2 Şubat 2011 Çarşamba

bunlar da benim taşlarım

madem eteklerimizdeki taşları döküyoruz :)

daha önce de yazmıştım, hamileliğim çok rahat ve güzel geçti diye. sadece en başta ufak bir kanama problemim olmuştu, onu da bir beş günlük istirahat ile atlatmıştık. zaman zaman gayet stresli olabilen banka ortamında 32. haftamın sonuna kadar çalıştım. ilk üç aydaki domuz gribi olacak mıyım, oldum mu, olursam kesin birimizden birimiz, ben olursam direk ikimiz ölür müyüz paranoyası dışında hamileliğimi mutlu mesut geçirdim.
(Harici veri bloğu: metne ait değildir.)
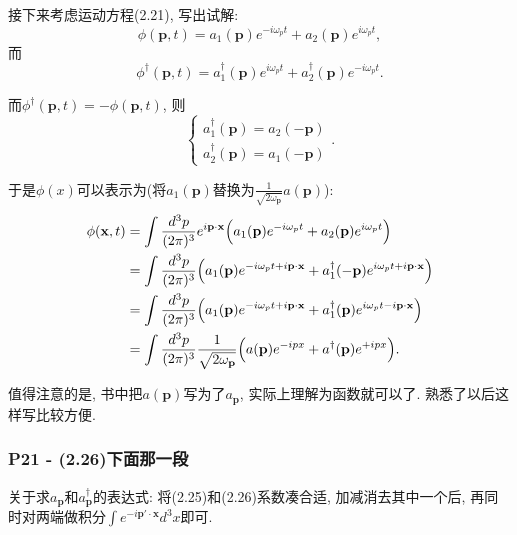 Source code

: \documentclass[cn,hazy,blue,11pt,device=normal,chinesefont=founder]{elegantnote}
\begin{document}
接下来考虑运动方程(2.21), 写出试解: 
\begin{equation}
  \phi(\mathbf{p}, t) = a_1(\mathbf{p})e^{-i\omega_p t} + a_2(\mathbf{p})e^{i\omega_p t}, 
\end{equation}
而
\begin{equation}
  \phi^{\dagger}(\mathbf{p}, t) = a_1^{\dagger}(\mathbf{p})e^{i\omega_p t} + a_2^{\dagger}(\mathbf{p})e^{-i\omega_p t}. 
\end{equation}

而$\phi^{\dagger}(\mathbf{p}, t) = -\phi(\mathbf{p}, t)$, 则
\begin{equation}
  \left\{\begin{array}{c} a_1^{\dagger}(\mathbf{p}) = a_2(\mathbf{-p})\\ a_2^{\dagger}(\mathbf{p}) = a_1(\mathbf{-p})\end{array}\right..
\end{equation}

于是$\phi(x)$可以表示为(将$a_1(\mathbf{p})$替换为$\frac{1}{\sqrt{2\omega_\mathbf{p}}} a(\mathbf{p})$): 
\begin{equation}
  \begin{aligned}
  \phi(\mathbf{x}, t) &= \int \frac{d^3 p}{(2\pi)^3}e^{i\mathbf{p \cdot x}}\Bigl(a_1(\mathbf{p})e^{-i\omega_p t} + a_2(\mathbf{p})e^{i\omega_p t}\Bigr) \\
  &= \int \frac{d^3 p}{(2\pi)^3}\Bigl(a_1(\mathbf{p})e^{-i\omega_p t +i\mathbf{p \cdot x}} + a_1^{\dagger}(-\mathbf{p})e^{i\omega_p t+i\mathbf{p \cdot x}}\Bigr) \\
  &= \int \frac{d^3 p}{(2\pi)^3}\Bigl(a_1(\mathbf{p})e^{-i\omega_p t + i\mathbf{p \cdot x}} + a_1^{\dagger}(\mathbf{p})e^{i\omega_p t - i\mathbf{p \cdot x}}\Bigr) \\
  &= \int \frac{d^3 p}{(2\pi)^3} \frac{1}{\sqrt{2 \omega_\mathbf{p}}} \Bigl(a(\mathbf{p})e^{-ipx} + a^{\dagger}(\mathbf{p})e^{+ipx}\Bigr). 
  \end{aligned}
\end{equation}

值得注意的是, 书中把$a(\mathbf{p})$写为了$a_\mathbf{p}$, 实际上理解为函数就可以了. 熟悉了以后这样写比较方便. 

\subsubsection{P21 - (2.26)下面那一段}

关于求$a_\mathbf{p}$和$a^{\dagger}_\mathbf{p}$的表达式: 将(2.25)和(2.26)系数凑合适, 加减消去其中一个后, 再同时对两端做积分$\int e^{-i\mathbf{p'\cdot x}} d^3 x$即可. 
\end{document}
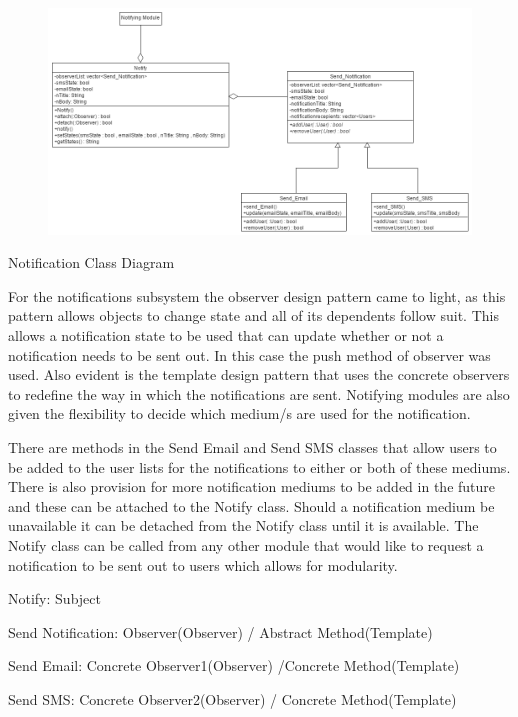 \documentclass{article}
\begin{document}
    \begin{figure}[h!]
      \includegraphics[width=\textwidth]{Notifications_Class_Diagram.png}
    \end{figure}
    Notification Class Diagram
    
    \begin{flushleft}
    
        For the notifications subsystem the observer design pattern came to light, as this pattern allows objects to change state and all of its dependents follow suit. This allows a notification state to be used that can update whether or not a notification needs to be sent out. In this case the push method of observer was used. Also evident is the template design pattern that uses the concrete observers to redefine the way in which the notifications are sent. Notifying modules are also given the flexibility to decide which medium/s are used for the notification.
        
        \bigskip

        
        There are methods in the Send Email and Send SMS classes that allow users to be added to the user lists for the notifications to either or both of these mediums. There is also provision for more notification mediums to be added in the future and these can be attached to the Notify class. Should a notification medium be unavailable it can be detached from the Notify class until it is available. The Notify class can be called from any other module that would like to request a notification to be sent out to users which allows for modularity.
        
        \bigskip

        Notify: Subject
        

        Send Notification: Observer(Observer) / Abstract Method(Template)
        

        Send Email: Concrete Observer1(Observer) /Concrete Method(Template)
        

        Send SMS: Concrete Observer2(Observer) / Concrete Method(Template)
    
    \end{flushleft}
    
\end{document}
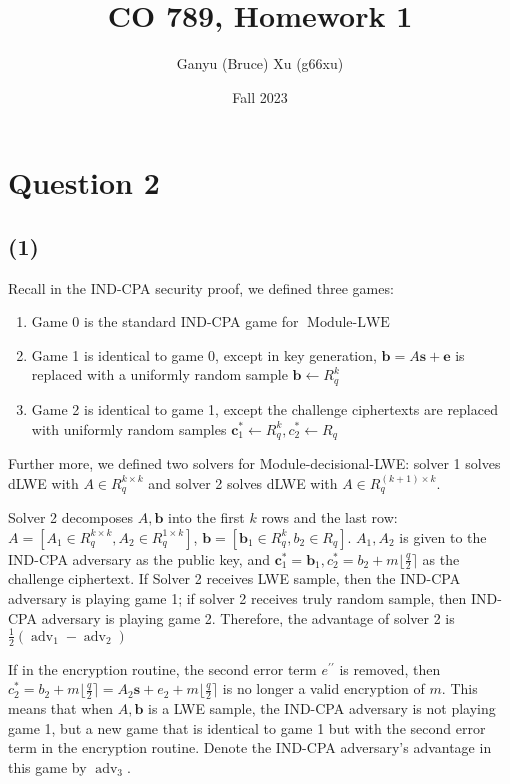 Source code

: \documentclass{article}
\title{CO 789, Homework 1}
\author{Ganyu (Bruce) Xu (g66xu)}
\date{Fall 2023}
\newcommand{\round}[1]{\lfloor {#1} \rceil}
\begin{document}

\section*{Question 2}

\subsection*{(1)}
Recall in the IND-CPA security proof, we defined three games:

\begin{enumerate}
    \item Game 0 is the standard IND-CPA game for $\operatorname{Module-LWE}$
    \item Game 1 is identical to game 0, except in key generation, $\mathbf{b} = A\mathbf{s} + \mathbf{e}$ is replaced with a uniformly random sample $\mathbf{b} \leftarrow R_q^k$
    \item Game 2 is identical to game 1, except the challenge ciphertexts are replaced with uniformly random samples $\mathbf{c}_1^\ast \leftarrow R_q^k, c_2^\ast \leftarrow R_q$
\end{enumerate}

Further more, we defined two solvers for Module-decisional-LWE: solver 1 solves dLWE with $A \in R_q^{k \times k}$ and solver 2 solves dLWE with $A \in R_q^{(k+1) \times k}$.

Solver 2 decomposes $A, \mathbf{b}$ into the first $k$ rows and the last row: $A = [A_1 \in R_q^{k \times k},  A_2 \in R_q^{1 \times k}]$, $\mathbf{b} = [\mathbf{b}_1\in R_q^{k}, b_2 \in R_q]$. $A_1, A_2$ is given to the IND-CPA adversary as the public key, and $\mathbf{c}_1^\ast = \mathbf{b}_1, c_2^\ast = b_2 + m \round{\frac{q}{2}}$ as the challenge ciphertext. If Solver 2 receives LWE sample, then the IND-CPA adversary is playing game 1; if solver 2 receives truly random sample, then IND-CPA adversary is playing game 2. Therefore, the advantage of solver 2 is $\frac{1}{2}(\operatorname{adv}_1 - \operatorname{adv}_2)$

If in the encryption routine, the second error term $e^{\prime\prime}$ is removed, then $c_2^\ast = b_2 + m\round{\frac{q}{2}} = A_2\mathbf{s} + e_2 + m\round{\frac{q}{2}}$ is no longer a valid encryption of $m$. This means that when $A, \mathbf{b}$ is a LWE sample, the IND-CPA adversary is not playing game 1, but a new game that is identical to game 1 but with the second error term in the encryption routine. Denote the IND-CPA adversary's advantage in this game by $\operatorname{adv}_3$.
\end{document}
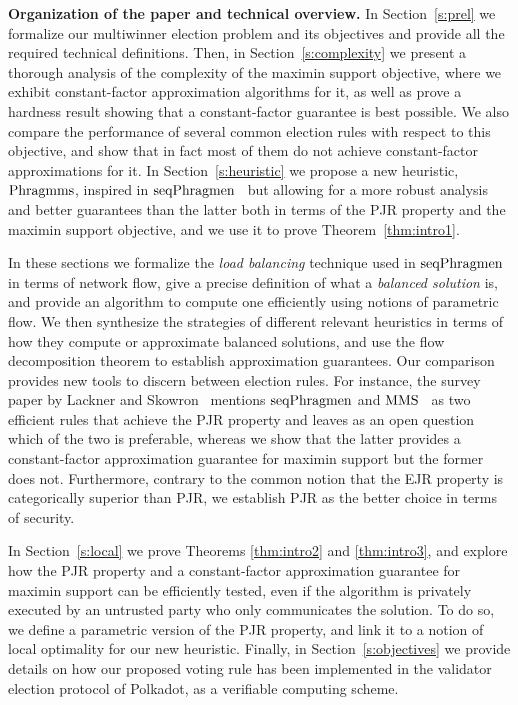 
\vspace{5mm}
\textbf{Organization of the paper and technical overview.}
In Section~\ref{s:prel} we formalize our multiwinner election problem and its objectives and provide all the required technical definitions. Then, in Section~\ref{s:complexity} we present a thorough analysis of the complexity of the maximin support objective, where we exhibit constant-factor approximation algorithms for it, as well as prove a hardness result showing that a constant-factor guarantee is best possible. 
We also compare the performance of several common election rules with respect to this objective, and show that in fact most of them do not achieve constant-factor approximations for it.
In Section~\ref{s:heuristic} we propose a new heuristic, $\operatorname{Phragmms}$, inspired in $\operatorname{seqPhragmen}$~\cite{brill2017phragmen} but allowing for a more robust analysis and better guarantees than the latter both in terms of the PJR property and the maximin support objective, and we use it to prove Theorem~\ref{thm:intro1}. 

In these sections we formalize the \emph{load balancing} technique used in $\operatorname{seqPhragmen}$ in terms of network flow, give a precise definition of what a \emph{balanced solution} is, and provide an algorithm to compute one efficiently using notions of parametric flow. 
We then synthesize the strategies of different relevant heuristics in terms of how they compute or approximate balanced solutions, and use the flow decomposition theorem to establish approximation guarantees. 
Our comparison provides new tools to discern between election rules. For instance, the survey paper by Lackner and Skowron~\cite{lackner2020approval} mentions $\operatorname{seqPhragmen}$ and $\operatorname{MMS}$~\cite{sanchez2016maximin} as two efficient rules that achieve the PJR property and leaves as an open question which of the two is preferable, whereas we show that the latter provides a constant-factor approximation guarantee for maximin support but the former does not. 
Furthermore, contrary to the common notion that the EJR property is categorically superior than PJR, we establish PJR as the better choice in terms of security.

In Section~\ref{s:local} we prove Theorems \ref{thm:intro2} and \ref{thm:intro3}, and explore how the PJR property and a constant-factor approximation guarantee for maximin support can be efficiently tested, even if the algorithm is privately executed by an untrusted party who only communicates the solution. 
To do so, we define a parametric version of the PJR property, and link it to a notion of local optimality for our new heuristic. Finally, in Section~\ref{s:objectives} we provide details on how our proposed voting rule has been implemented in the validator election protocol of Polkadot, as a verifiable computing scheme.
hep normal doğumu düşündüm, bunda anestezi korkusunun da etkisi vardı tabi. fakat doktorumun da yüreklendirmesi ile gerçekten bu işi başarabileceğime inandım. 32. haftadan sonra evdeyken de keyiflice vakit geçirerek yolculuğun sonuna geldim ve normal doğumla bebeğimi dünyaya getirdim. doğumum da sorunsuz geçti. hastanede geçen bir gecenin ardından - ki o akşam  odada bir ara herhalde otuz kişi olmuştur- evimize geldiiiik.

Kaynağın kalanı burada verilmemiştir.